═══ Records for this exercise ═══
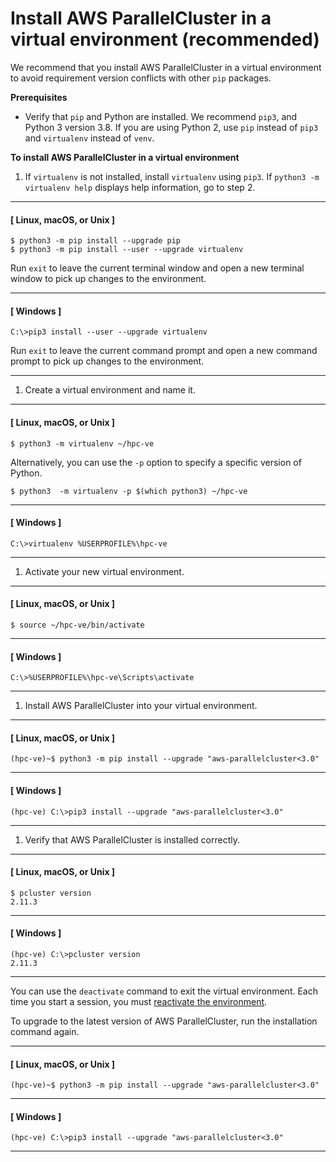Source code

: # Install AWS ParallelCluster in a virtual environment \(recommended\)<a name="install-virtualenv"></a>

We recommend that you install AWS ParallelCluster in a virtual environment to avoid requirement version conflicts with other `pip` packages\.

**Prerequisites**
+ Verify that `pip` and Python are installed\. We recommend `pip3`, and Python 3 version 3\.8\. If you are using Python 2, use `pip` instead of `pip3` and `virtualenv` instead of `venv`\.

**To install AWS ParallelCluster in a virtual environment**

1. If `virtualenv` is not installed, install `virtualenv` using `pip3`\. If `python3 -m virtualenv help` displays help information, go to step 2\.

------
#### [ Linux, macOS, or Unix ]

   ```
   $ python3 -m pip install --upgrade pip
   $ python3 -m pip install --user --upgrade virtualenv
   ```

   Run `exit` to leave the current terminal window and open a new terminal window to pick up changes to the environment\.

------
#### [ Windows ]

   ```
   C:\>pip3 install --user --upgrade virtualenv
   ```

   Run `exit` to leave the current command prompt and open a new command prompt to pick up changes to the environment\.

------

1. Create a virtual environment and name it\.

------
#### [ Linux, macOS, or Unix ]

   ```
   $ python3 -m virtualenv ~/hpc-ve
   ```

   Alternatively, you can use the `-p` option to specify a specific version of Python\.

   ```
   $ python3  -m virtualenv -p $(which python3) ~/hpc-ve
   ```

------
#### [ Windows ]

   ```
   C:\>virtualenv %USERPROFILE%\hpc-ve
   ```

------

1. <a name="activate-virtual-environment"></a>Activate your new virtual environment\.

------
#### [ Linux, macOS, or Unix ]

   ```
   $ source ~/hpc-ve/bin/activate
   ```

------
#### [ Windows ]

   ```
   C:\>%USERPROFILE%\hpc-ve\Scripts\activate
   ```

------

1. Install AWS ParallelCluster into your virtual environment\.

------
#### [ Linux, macOS, or Unix ]

   ```
   (hpc-ve)~$ python3 -m pip install --upgrade "aws-parallelcluster<3.0"
   ```

------
#### [ Windows ]

   ```
   (hpc-ve) C:\>pip3 install --upgrade "aws-parallelcluster<3.0"
   ```

------

1. Verify that AWS ParallelCluster is installed correctly\.

------
#### [ Linux, macOS, or Unix ]

   ```
   $ pcluster version
   2.11.3
   ```

------
#### [ Windows ]

   ```
   (hpc-ve) C:\>pcluster version
   2.11.3
   ```

------

You can use the `deactivate` command to exit the virtual environment\. Each time you start a session, you must [reactivate the environment](#activate-virtual-environment)\.

To upgrade to the latest version of AWS ParallelCluster, run the installation command again\.

------
#### [ Linux, macOS, or Unix ]

```
(hpc-ve)~$ python3 -m pip install --upgrade "aws-parallelcluster<3.0"
```

------
#### [ Windows ]

```
(hpc-ve) C:\>pip3 install --upgrade "aws-parallelcluster<3.0"
```

------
═══
▸ **Work request**
Lines above that contain the string "activate" make up the answer.

▸ **Task output**
1. <a name="activate-virtual-environment"></a>Activate your new virtual environment\.
   $ source ~/hpc-ve/bin/activate
   C:\>%USERPROFILE%\hpc-ve\Scripts\activate
You can use the `deactivate` command to exit the virtual environment\. Each time you start a session, you must [reactivate the environment](#activate-virtual-environment)\.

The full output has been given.